Я еще немного постоял, не зная, что ей сказать, пока она сама не подала голос:
— Вы что-то хотели спросить?
— Пожалуй, да. Скажи мне, ты говоришь хоть немного по-шведски?
— Понять смогу.
— Отлично, а что вообще умеешь?
— Все, что необходимо хорошей жене. Готовить, шить, стирать.
— Грамоту знаешь?
— Немного. Обычно женщин у нас не учат грамоте.
— Но ты научилась?
— Да, ваше величество, а зачем вы спрашиваете?
— Пытаюсь решить, что с тобой делать.
— Понятно... еще я разбираюсь в травах и действительно немного могу лечить.
— У кого ты научилась?
— У матери. Читать и писать — тоже.
— Не слишком распространенное умение для жены рыбака, не так ли?
— Она не всегда была женой рыбака.
— Вот как... кстати, а где она?
— Она умерла два года назад.
— Печально; а отец?
— А отец умер, когда меня обвинили в колдовстве. Меня даже не отпустили на его похороны.
— Ты так спокойно об этом говоришь...
— Я уже выплакала все слезы, ваше величество.
— Да уж, досталось тебе...
— Видно, судьба такая... а что вы сделали с вдовой Краузе?
— С Ирмой-то? Замуж выдал.
— Что?! За кого?..
— О... не завидуй, — засмеялся я, — вдова еще не раз пожалеет, что не утонула тогда.
— Я не завидую, я ненавижу ее!
— Пожалуй, у тебя есть на это причины, но не думай о ней. Вряд ли вы когда-нибудь еще увидитесь.
— А что вы собираетесь делать со мной?
— Еще не знаю, но если ты и впрямь умеешь лечить, то, вне всякого сомнения, пригодишься мне на службе.
— Вы предлагаете мне службу?
— А почему нет?
— Но я же... вы разве не боитесь ведьм?
— Что за вздор! И вот что: прекращай все эти разговоры про ведьм, и Каупушу с семейством скажи, чтобы помалкивали. Чем меньше людей будет знать о твоей судьбе, тем лучше будет для тебя самой. В Швеции могут отправить на костер ничуть не хуже, чем в Риге, а в Москве народ и вовсе простой: заострят колышек — и поминай как звали.
— Вы не ответили.
— На что? Ах вот ты про что... да, я не боюсь ведьм, более того, я не верю во всю эту чушь со службой дьяволу, вальпургиевыми ночами и черными мессами. Рогатый достаточно силен, чтобы обходиться без помощи сумасшедших старух, верящих в то, что могут обращаться в черных кошек. Так что иди в кубрик к Каупушам и выбрось эту ерунду из головы.

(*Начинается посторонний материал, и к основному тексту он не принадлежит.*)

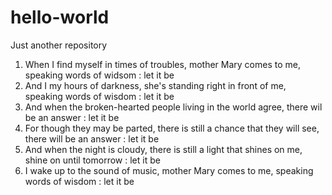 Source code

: # hello-world
Just another repository

1. When I find myself in times of troubles, mother Mary comes to me, speaking words of widsom : let it be
1. And I my hours of darkness, she's standing right in front of me, speaking words of wisdom :  let it be
1. And when the broken-hearted people living in the world agree, there wil be an answer :  let it be
1. For though they may be parted,  there is still a chance that they will see, there will be  an answer :  let it be
1. And when the night is cloudy, there is still a light that shines on me, shine on until tomorrow : let it be
1. I wake up to the sound of music, mother Mary comes to me, speaking words of wisdom : let it be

Сказав это, я развернулся и отправился к себе, но переступая через комингс, повинуясь внезапному чувству, повернул голову и едва не вздрогнул. Эльза стояла на прежнем месте, смотря мне вслед. Вышедшая в этот момент из облаков луна на мгновение осветила ее лицо, показавшееся мне таким зловещим, что впору было пожалеть о ее спасении. Особенно выделялись на нем ставшие просто черными глаза. Сморгнув, я снова посмотрел на девушку, и наваждение исчезло. Ни зловещего лица, ни черных пронизывающих глаз — ничего. Увидев, что я смотрю на нее, она сделала книксен и убежала. Фу, похоже, у меня глюки. Девчонка, наверное, обиделась на мое невнимание и решила, что это оттого, что я боюсь нечистой силы, вот и завела этот дурацкий разговор. Откуда ей знать, что у меня в Швеции жена и теща, причем обе в коронах. Против этого тандема любая ведьма все равно что дите малое. Разжуют, выплюнут и фамилию не спросят...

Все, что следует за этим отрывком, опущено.